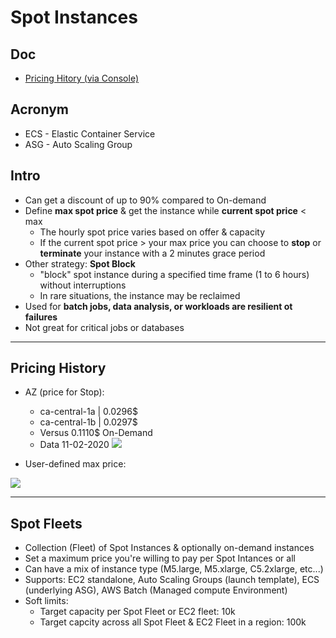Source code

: # Spot Instances

## Doc
* [Pricing Hitory (via Console)](https://ca-central-1.console.aws.amazon.com/ec2sp/v1/spot/dashboard?region=ca-central-1)

## Acronym
* ECS - Elastic Container Service
* ASG - Auto Scaling Group

## Intro
* Can get a discount of up to 90% compared to On-demand
* Define **max spot price** & get the instance while **current spot price** < max
  * The hourly spot price varies based on offer & capacity
  * If the current spot price > your max price you can choose to **stop** or **terminate** your instance with a 2 minutes grace period
* Other strategy: **Spot Block**
  * "block" spot instance during a specified time frame (1 to 6 hours) without interruptions
  * In rare situations, the instance may be reclaimed
* Used for **batch jobs, data analysis, or workloads are resilient ot failures**
* Not great for critical jobs or databases

---

## Pricing History
* AZ (price for Stop):
  * ca-central-1a | 0.0296$
  * ca-central-1b | 0.0297$ 
  * Versus 0.1110$ On-Demand
  * Data 11-02-2020
[<img src="https://i.imgur.com/TnN4eSR.png">](https://i.imgur.com/TnN4eSR.png)

* User-defined max price:

[<img src="https://i.imgur.com/dvRkAye.png">](https://i.imgur.com/dvRkAye.png)

---

## Spot Fleets
* Collection (Fleet) of Spot Instances & optionally on-demand instances
* Set a maximum price you're willing to pay per Spot Intances or all
* Can have a mix of instance type (M5.large, M5.xlarge, C5.2xlarge, etc...) 
* Supports: EC2 standalone, Auto Scaling Groups (launch template), ECS (underlying ASG), AWS Batch (Managed compute Environment)
* Soft limits:
  * Target capacity per Spot Fleet or EC2 fleet: 10k
  * Target capcity across all Spot Fleet & EC2 Fleet in a region: 100k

-*-

[To do]
Repeat all entries exactly, pictures excluded.

[Response]
Source code

: # Spot Instances

## Doc
* [Pricing Hitory (via Console)](https://ca-central-1.console.aws.amazon.com/ec2sp/v1/spot/dashboard?region=ca-central-1)

## Acronym
* ECS - Elastic Container Service
* ASG - Auto Scaling Group

## Intro
* Can get a discount of up to 90% compared to On-demand
* Define **max spot price** & get the instance while **current spot price** < max
  * The hourly spot price varies based on offer & capacity
  * If the current spot price > your max price you can choose to **stop** or **terminate** your instance with a 2 minutes grace period
* Other strategy: **Spot Block**
  * "block" spot instance during a specified time frame (1 to 6 hours) without interruptions
  * In rare situations, the instance may be reclaimed
* Used for **batch jobs, data analysis, or workloads are resilient ot failures**
* Not great for critical jobs or databases

---

## Pricing History
* AZ (price for Stop):
  * ca-central-1a | 0.0296$
  * ca-central-1b | 0.0297$ 
  * Versus 0.1110$ On-Demand
  * Data 11-02-2020
[<img src="https://i.imgur.com/TnN4eSR.png">](https://i.imgur.com/TnN4eSR.png)

* User-defined max price:

[<img src="https://i.imgur.com/dvRkAye.png">](https://i.imgur.com/dvRkAye.png)

---

## Spot Fleets
* Collection (Fleet) of Spot Instances & optionally on-demand instances
* Set a maximum price you're willing to pay per Spot Intances or all
* Can have a mix of instance type (M5.large, M5.xlarge, C5.2xlarge, etc...) 
* Supports: EC2 standalone, Auto Scaling Groups (launch template), ECS (underlying ASG), AWS Batch (Managed compute Environment)
* Soft limits:
  * Target capacity per Spot Fleet or EC2 fleet: 10k
  * Target capcity across all Spot Fleet & EC2 Fleet in a region: 100k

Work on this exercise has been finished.